She looks up at me and gives me a smile that would melt ice. “So, you’re still having trouble in physics, right?”

Freakin’
bochincheros
, man! “Who told you that?”

Candace looks at me as if I’m kidding. “You! The same day we became friends. You said you were worried about how it would affect your GPA.” I totally forgot about that. I said all that to Candace on Day One? Damn. No wonder Nestor teases me. She
nuzzles her face into my collar. “That’s another thing I like about you, Efrain. You won’t settle. A lot of boys go all out when playing sports or video games, but for the things that really matter, they’re content to just coast. Not you.”

We lean against the wall, holding each other and feeling each other. I mean, really feeling one another. Does Rubio feel like this with every woman he has been with? Is this why he sticks and moves? Is he hunting for this feeling? Candace and I haven’t done anything except kiss, and I’m feeling her in a way I’ve never felt anyone. Imagine what it will be like when we take it to that level. No, Rubio couldn’t possibly feel this way. If he did, he would never be able to leave.

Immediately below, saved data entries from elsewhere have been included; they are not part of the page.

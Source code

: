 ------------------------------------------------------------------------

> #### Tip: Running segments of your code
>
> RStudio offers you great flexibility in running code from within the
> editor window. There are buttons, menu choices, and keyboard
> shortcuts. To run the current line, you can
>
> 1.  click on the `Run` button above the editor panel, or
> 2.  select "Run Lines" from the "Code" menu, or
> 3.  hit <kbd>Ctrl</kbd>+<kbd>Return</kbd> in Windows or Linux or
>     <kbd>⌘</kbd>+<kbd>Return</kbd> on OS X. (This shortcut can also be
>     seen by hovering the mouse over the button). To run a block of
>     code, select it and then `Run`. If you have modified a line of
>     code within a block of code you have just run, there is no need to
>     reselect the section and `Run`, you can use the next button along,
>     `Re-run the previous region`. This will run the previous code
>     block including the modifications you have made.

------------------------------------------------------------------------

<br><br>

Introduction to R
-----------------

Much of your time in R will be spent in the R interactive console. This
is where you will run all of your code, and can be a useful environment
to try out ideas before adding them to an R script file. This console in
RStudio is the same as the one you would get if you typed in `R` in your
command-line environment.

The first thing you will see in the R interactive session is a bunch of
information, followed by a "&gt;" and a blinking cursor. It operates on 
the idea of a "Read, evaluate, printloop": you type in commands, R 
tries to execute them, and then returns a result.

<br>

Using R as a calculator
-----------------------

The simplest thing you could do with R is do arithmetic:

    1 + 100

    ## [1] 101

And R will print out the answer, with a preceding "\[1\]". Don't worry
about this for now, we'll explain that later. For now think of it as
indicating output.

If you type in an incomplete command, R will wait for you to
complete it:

All I can say is, “Thanks, boo.”

“You can come over to my apartment, and I can help you with physics.” Candace pulls her head from my chest and looks up at me. “I promise, I won’t tell anyone.” Her deep brown eyes remind me of the staurolite I learned about in elementary school geology. The girl has got me all poetic.

I kiss Candace on the temple, lift her chin with my finger, and then kiss her again on the lips. If I should be embarrassed that my girlfriend can tutor me in science, I’m not. And I can’t lie. A part of me hopes that Candace is borrowing a page from GiGi’s playbook. Except with Candace, I don’t feel stupid or manipulated. Just mad lucky.

Dissent
(n.)
disagreement

I fiddle with the timer as Candace grades my practice exam for the physics Regents. Without looking up from her calculations, she mumbles, “Efrain, please.” She jabs the eraser of her pencil into the keypad and starts over again.

“Sorry.” I put down the timer and drum my fingers on the table. Candace reaches out and slaps her hand over mine. I turn my hand to curl my fingers around hers. That keeps me until she finishes adding up my score. Candace puts down her pencil. “So?”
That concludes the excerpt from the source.